§ Problem to work on
Copy every record word for word. Pictures are not part of the copy.

Segment Start: Records shown

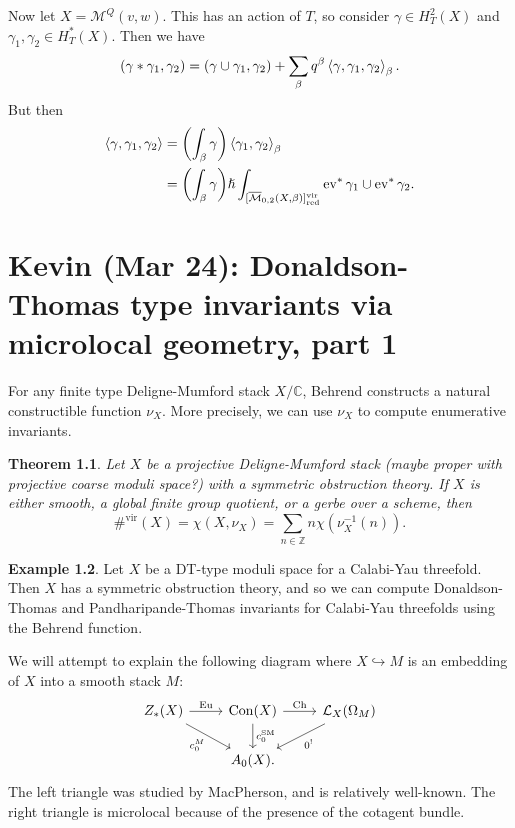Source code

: \documentclass[leqno, openany]{memoir}
\newtheorem{thm}{Theorem}[section]
\theoremstyle{definition}
\newtheorem{exm}[thm]{Example}
\theoremstyle{remark}
\theoremstyle{plain}
\theoremstyle{definition}
\theoremstyle{remark}
\newcommand{\C}{\mathbb{C}}
\newcommand{\Z}{\mathbb{Z}}
\newcommand{\mc}[1]{\mathcal{#1}}
\newcommand{\mr}[1]{\mathrm{#1}}
\newcommand{\on}[1]{\operatorname{#1}}
\newcommand{\ol}[1]{\overline{#1}}
\begin{document}
Now let $X = \mc{M}^Q(v, w)$. This has an action of $T$, so consider $\gamma \in H_T^2(X)$ and $\gamma_1, \gamma_2 \in H_T^*(X)$. Then we have
\[ (\gamma * \gamma_1, \gamma_2) = (\gamma \cup \gamma_1, \gamma_2) + \sum_{\beta} q^{\beta} \ev{\gamma, \gamma_1, \gamma_2}_{\beta}. \]
But then 
\begin{align*}
    \ev{\gamma, \gamma_1, \gamma_2} &= \qty(\int_{\beta} \gamma) \ev{\gamma_1, \gamma_2}_{\beta} \\
    &= \qty(\int_{\beta} \gamma) \hslash \int_{[\ol{\mc{M}}_{0,2}(X, \beta)]_{\mr{red}}^{\mr{vir}}} \on{ev}^* \gamma_1 \cup \on{ev}^* \gamma_2.
\end{align*}

\chapter{Kevin (Mar 24): Donaldson-Thomas type invariants via microlocal geometry, part 1}%

For any finite type Deligne-Mumford stack $X/\C$, Behrend constructs a natural constructible function $\nu_X$. More precisely, we can use $\nu_X$ to compute enumerative invariants.

\begin{thm}
    Let $X$ be a projective Deligne-Mumford stack (maybe proper with projective coarse moduli space?) with a symmetric obstruction theory. If $X$ is either smooth, a global finite group quotient, or a gerbe over a scheme, then
    \[ \#^{\mr{vir}}(X) = \chi(X, \nu_X) = \sum_{n \in \Z} n \chi(\nu_X^{-1}(n)). \]
\end{thm}

\begin{exm}
    Let $X$ be a DT-type moduli space for a Calabi-Yau threefold. Then $X$ has a symmetric obstruction theory, and so we can compute Donaldson-Thomas and Pandharipande-Thomas invariants for Calabi-Yau threefolds using the Behrend function.
\end{exm}

We will attempt to explain the following diagram where $X \hookrightarrow M$ is an embedding of $X$ into a smooth stack $M$:
\begin{equation}\label{eqn:behrend}
\begin{tikzcd}
    Z_*(X) \ar{r}{\mr{Eu}} \ar[swap]{dr}{c_0^M} & \mr{Con}(X) \ar{d}{c_0^{\mr{SM}}} \ar{r}{\mr{Ch}} & \mc{L}_X(\Omega_M) \ar{dl}{0^!} \\
    & A_0(X).
\end{tikzcd}
\end{equation}
The left triangle was studied by MacPherson, and is relatively well-known. The right triangle is microlocal because of the presence of the cotagent bundle.
\end{document}
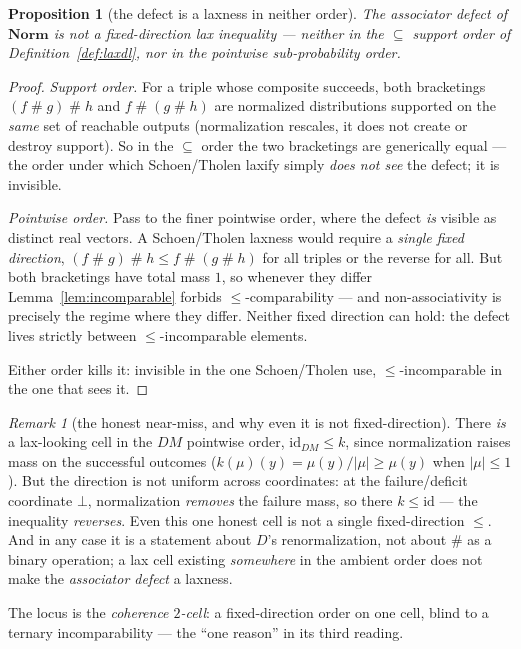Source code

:\documentclass[11pt]{amsart}
\theoremstyle{plain}
\newtheorem{proposition}[theorem]{Proposition}
\theoremstyle{definition}
\theoremstyle{remark}
\newtheorem{remark}[theorem]{Remark}
\newcommand{\Norm}{\mathbf{Norm}}
\newcommand{\id}{\mathrm{id}}
\newcommand{\sh}{\mathbin{\#}}
\begin{document}
\begin{proposition}[the defect is a laxness in neither order]
\label{prop:not-lax}
The associator defect of $\Norm$ is not a fixed-direction lax inequality --- neither in the
$\subseteq$ support order of Definition~\ref{def:laxdl}, nor in the pointwise sub-probability order.
\end{proposition}
\begin{proof}
\emph{Support order.} For a triple whose composite succeeds, both bracketings $(f\sh g)\sh h$ and
$f\sh(g\sh h)$ are normalized distributions supported on the \emph{same} set of reachable outputs
(normalization rescales, it does not create or destroy support). So in the $\subseteq$ order the two
bracketings are generically equal --- the order under which Schoen/Tholen laxify simply \emph{does
not see} the defect; it is invisible.

\emph{Pointwise order.} Pass to the finer pointwise order, where the defect \emph{is} visible as
distinct real vectors. A Schoen/Tholen laxness would require a \emph{single fixed direction},
$(f\sh g)\sh h\le f\sh(g\sh h)$ for all triples or the reverse for all. But both bracketings have
total mass $1$, so whenever they differ Lemma~\ref{lem:incomparable} forbids $\le$-comparability ---
and non-associativity is precisely the regime where they differ. Neither fixed direction can hold:
the defect lives strictly between $\le$-incomparable elements.

Either order kills it: invisible in the one Schoen/Tholen use, $\le$-incomparable in the one that
sees it.
\end{proof}

\begin{remark}[the honest near-miss, and why even it is not fixed-direction]
\label{rem:nearmiss}
There \emph{is} a lax-looking cell in the $DM$ pointwise order, $\id_{DM}\le k$, since normalization
raises mass on the successful outcomes ($k(\mu)(y)=\mu(y)/|\mu|\ge\mu(y)$ when $|\mu|\le1$). But the
direction is not uniform across coordinates: at the failure/deficit coordinate $\bot$, normalization
\emph{removes} the failure mass, so there $k\le\id$ --- the inequality \emph{reverses}. Even this one
honest cell is not a single fixed-direction $\le$. And in any case it is a statement about $D$'s
renormalization, not about $\sh$ as a binary operation; a lax cell existing \emph{somewhere} in the
ambient order does not make the \emph{associator defect} a laxness.
\end{remark}

The locus is the \emph{coherence $2$-cell}: a fixed-direction order on one cell, blind to a ternary
incomparability --- the ``one reason'' in its third reading.
\end{document}
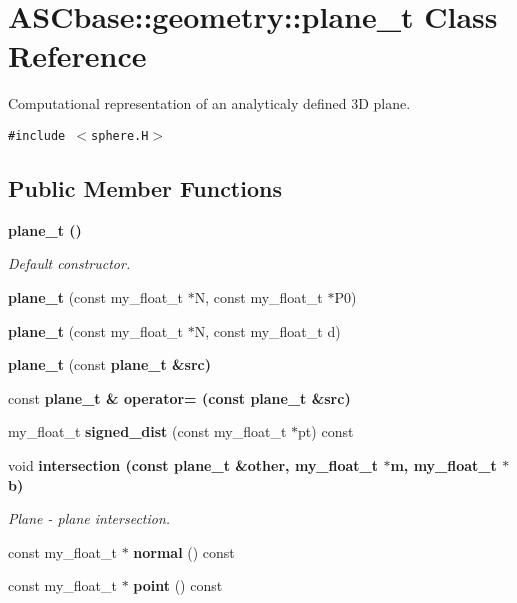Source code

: \section{ASCbase::geometry::plane\_\-t Class Reference}
\label{classASCbase_1_1geometry_1_1plane__t}
Computational representation of an analyticaly defined 3D plane.  


{\tt \#include $<$sphere.H$>$}

\subsection*{Public Member Functions}
\begin{CompactItemize}
\item 
\bf{plane\_\-t} ()\label{classASCbase_1_1geometry_1_1plane__t_6a96b14a51383e4f04b440fa4f89ce72}

\begin{CompactList}\small\item\em Default constructor. \item\end{CompactList}\item 
\textbf{plane\_\-t} (const my\_\-float\_\-t $\ast$N, const my\_\-float\_\-t $\ast$P0)\label{classASCbase_1_1geometry_1_1plane__t_e9e131b4396c0cfd95ca45fe5e10c7fc}

\item 
\textbf{plane\_\-t} (const my\_\-float\_\-t $\ast$N, const my\_\-float\_\-t d)\label{classASCbase_1_1geometry_1_1plane__t_59a4c03593f8738e75c8058bca6ae3b5}

\item 
\textbf{plane\_\-t} (const \bf{plane\_\-t} \&src)\label{classASCbase_1_1geometry_1_1plane__t_3bcc78fa427df47158b7a929f5daf4f5}

\item 
const \bf{plane\_\-t} \& \textbf{operator=} (const \bf{plane\_\-t} \&src)\label{classASCbase_1_1geometry_1_1plane__t_52998da3f919f0dc7ad81b41ff06a6fa}

\item 
my\_\-float\_\-t \textbf{signed\_\-dist} (const my\_\-float\_\-t $\ast$pt) const \label{classASCbase_1_1geometry_1_1plane__t_d07a8d10378c09fa6e685ac904c2646d}

\item 
void \bf{intersection} (const \bf{plane\_\-t} \&other, my\_\-float\_\-t $\ast$m, my\_\-float\_\-t $\ast$b)
\begin{CompactList}\small\item\em Plane - plane intersection. \item\end{CompactList}\item 
const my\_\-float\_\-t $\ast$ \textbf{normal} () const \label{classASCbase_1_1geometry_1_1plane__t_46707f1b4f2a00ea36fc49e783d153b9}

\item 
const my\_\-float\_\-t $\ast$ \textbf{point} () const \label{classASCbase_1_1geometry_1_1plane__t_85dd05c8e741d2bb84bdf62e00831108}

\end{CompactItemize}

Segment End: Records shown

§ Written reply
Source code

: \documentclass[leqno, openany]{memoir}
\newtheorem{thm}{Theorem}[section]
\theoremstyle{definition}
\newtheorem{exm}[thm]{Example}
\theoremstyle{remark}
\theoremstyle{plain}
\theoremstyle{definition}
\theoremstyle{remark}
\newcommand{\C}{\mathbb{C}}
\newcommand{\Z}{\mathbb{Z}}
\newcommand{\mc}[1]{\mathcal{#1}}
\newcommand{\mr}[1]{\mathrm{#1}}
\newcommand{\on}[1]{\operatorname{#1}}
\newcommand{\ol}[1]{\overline{#1}}
\begin{document}
Now let $X = \mc{M}^Q(v, w)$. This has an action of $T$, so consider $\gamma \in H_T^2(X)$ and $\gamma_1, \gamma_2 \in H_T^*(X)$. Then we have
\[ (\gamma * \gamma_1, \gamma_2) = (\gamma \cup \gamma_1, \gamma_2) + \sum_{\beta} q^{\beta} \ev{\gamma, \gamma_1, \gamma_2}_{\beta}. \]
But then 
\begin{align*}
    \ev{\gamma, \gamma_1, \gamma_2} &= \qty(\int_{\beta} \gamma) \ev{\gamma_1, \gamma_2}_{\beta} \\
    &= \qty(\int_{\beta} \gamma) \hslash \int_{[\ol{\mc{M}}_{0,2}(X, \beta)]_{\mr{red}}^{\mr{vir}}} \on{ev}^* \gamma_1 \cup \on{ev}^* \gamma_2.
\end{align*}

\chapter{Kevin (Mar 24): Donaldson-Thomas type invariants via microlocal geometry, part 1}%

For any finite type Deligne-Mumford stack $X/\C$, Behrend constructs a natural constructible function $\nu_X$. More precisely, we can use $\nu_X$ to compute enumerative invariants.

\begin{thm}
    Let $X$ be a projective Deligne-Mumford stack (maybe proper with projective coarse moduli space?) with a symmetric obstruction theory. If $X$ is either smooth, a global finite group quotient, or a gerbe over a scheme, then
    \[ \#^{\mr{vir}}(X) = \chi(X, \nu_X) = \sum_{n \in \Z} n \chi(\nu_X^{-1}(n)). \]
\end{thm}

\begin{exm}
    Let $X$ be a DT-type moduli space for a Calabi-Yau threefold. Then $X$ has a symmetric obstruction theory, and so we can compute Donaldson-Thomas and Pandharipande-Thomas invariants for Calabi-Yau threefolds using the Behrend function.
\end{exm}

We will attempt to explain the following diagram where $X \hookrightarrow M$ is an embedding of $X$ into a smooth stack $M$:
\begin{equation}\label{eqn:behrend}
\begin{tikzcd}
    Z_*(X) \ar{r}{\mr{Eu}} \ar[swap]{dr}{c_0^M} & \mr{Con}(X) \ar{d}{c_0^{\mr{SM}}} \ar{r}{\mr{Ch}} & \mc{L}_X(\Omega_M) \ar{dl}{0^!} \\
    & A_0(X).
\end{tikzcd}
\end{equation}
The left triangle was studied by MacPherson, and is relatively well-known. The right triangle is microlocal because of the presence of the cotagent bundle.
\end{document}
Source code

:\documentclass[11pt]{amsart}
\theoremstyle{plain}
\newtheorem{proposition}[theorem]{Proposition}
\theoremstyle{definition}
\theoremstyle{remark}
\newtheorem{remark}[theorem]{Remark}
\newcommand{\Norm}{\mathbf{Norm}}
\newcommand{\id}{\mathrm{id}}
\newcommand{\sh}{\mathbin{\#}}
\begin{document}
\begin{proposition}[the defect is a laxness in neither order]
\label{prop:not-lax}
The associator defect of $\Norm$ is not a fixed-direction lax inequality --- neither in the
$\subseteq$ support order of Definition~\ref{def:laxdl}, nor in the pointwise sub-probability order.
\end{proposition}
\begin{proof}
\emph{Support order.} For a triple whose composite succeeds, both bracketings $(f\sh g)\sh h$ and
$f\sh(g\sh h)$ are normalized distributions supported on the \emph{same} set of reachable outputs
(normalization rescales, it does not create or destroy support). So in the $\subseteq$ order the two
bracketings are generically equal --- the order under which Schoen/Tholen laxify simply \emph{does
not see} the defect; it is invisible.

\emph{Pointwise order.} Pass to the finer pointwise order, where the defect \emph{is} visible as
distinct real vectors. A Schoen/Tholen laxness would require a \emph{single fixed direction},
$(f\sh g)\sh h\le f\sh(g\sh h)$ for all triples or the reverse for all. But both bracketings have
total mass $1$, so whenever they differ Lemma~\ref{lem:incomparable} forbids $\le$-comparability ---
and non-associativity is precisely the regime where they differ. Neither fixed direction can hold:
the defect lives strictly between $\le$-incomparable elements.

Either order kills it: invisible in the one Schoen/Tholen use, $\le$-incomparable in the one that
sees it.
\end{proof}

\begin{remark}[the honest near-miss, and why even it is not fixed-direction]
\label{rem:nearmiss}
There \emph{is} a lax-looking cell in the $DM$ pointwise order, $\id_{DM}\le k$, since normalization
raises mass on the successful outcomes ($k(\mu)(y)=\mu(y)/|\mu|\ge\mu(y)$ when $|\mu|\le1$). But the
direction is not uniform across coordinates: at the failure/deficit coordinate $\bot$, normalization
\emph{removes} the failure mass, so there $k\le\id$ --- the inequality \emph{reverses}. Even this one
honest cell is not a single fixed-direction $\le$. And in any case it is a statement about $D$'s
renormalization, not about $\sh$ as a binary operation; a lax cell existing \emph{somewhere} in the
ambient order does not make the \emph{associator defect} a laxness.
\end{remark}

The locus is the \emph{coherence $2$-cell}: a fixed-direction order on one cell, blind to a ternary
incomparability --- the ``one reason'' in its third reading.
\end{document}
Source code

: \section{ASCbase::geometry::plane\_\-t Class Reference}
\label{classASCbase_1_1geometry_1_1plane__t}
Computational representation of an analyticaly defined 3D plane.  


{\tt \#include $<$sphere.H$>$}

\subsection*{Public Member Functions}
\begin{CompactItemize}
\item 
\bf{plane\_\-t} ()\label{classASCbase_1_1geometry_1_1plane__t_6a96b14a51383e4f04b440fa4f89ce72}

\begin{CompactList}\small\item\em Default constructor. \item\end{CompactList}\item 
\textbf{plane\_\-t} (const my\_\-float\_\-t $\ast$N, const my\_\-float\_\-t $\ast$P0)\label{classASCbase_1_1geometry_1_1plane__t_e9e131b4396c0cfd95ca45fe5e10c7fc}

\item 
\textbf{plane\_\-t} (const my\_\-float\_\-t $\ast$N, const my\_\-float\_\-t d)\label{classASCbase_1_1geometry_1_1plane__t_59a4c03593f8738e75c8058bca6ae3b5}

\item 
\textbf{plane\_\-t} (const \bf{plane\_\-t} \&src)\label{classASCbase_1_1geometry_1_1plane__t_3bcc78fa427df47158b7a929f5daf4f5}

\item 
const \bf{plane\_\-t} \& \textbf{operator=} (const \bf{plane\_\-t} \&src)\label{classASCbase_1_1geometry_1_1plane__t_52998da3f919f0dc7ad81b41ff06a6fa}

\item 
my\_\-float\_\-t \textbf{signed\_\-dist} (const my\_\-float\_\-t $\ast$pt) const \label{classASCbase_1_1geometry_1_1plane__t_d07a8d10378c09fa6e685ac904c2646d}

\item 
void \bf{intersection} (const \bf{plane\_\-t} \&other, my\_\-float\_\-t $\ast$m, my\_\-float\_\-t $\ast$b)
\begin{CompactList}\small\item\em Plane - plane intersection. \item\end{CompactList}\item 
const my\_\-float\_\-t $\ast$ \textbf{normal} () const \label{classASCbase_1_1geometry_1_1plane__t_46707f1b4f2a00ea36fc49e783d153b9}

\item 
const my\_\-float\_\-t $\ast$ \textbf{point} () const \label{classASCbase_1_1geometry_1_1plane__t_85dd05c8e741d2bb84bdf62e00831108}

\end{CompactItemize}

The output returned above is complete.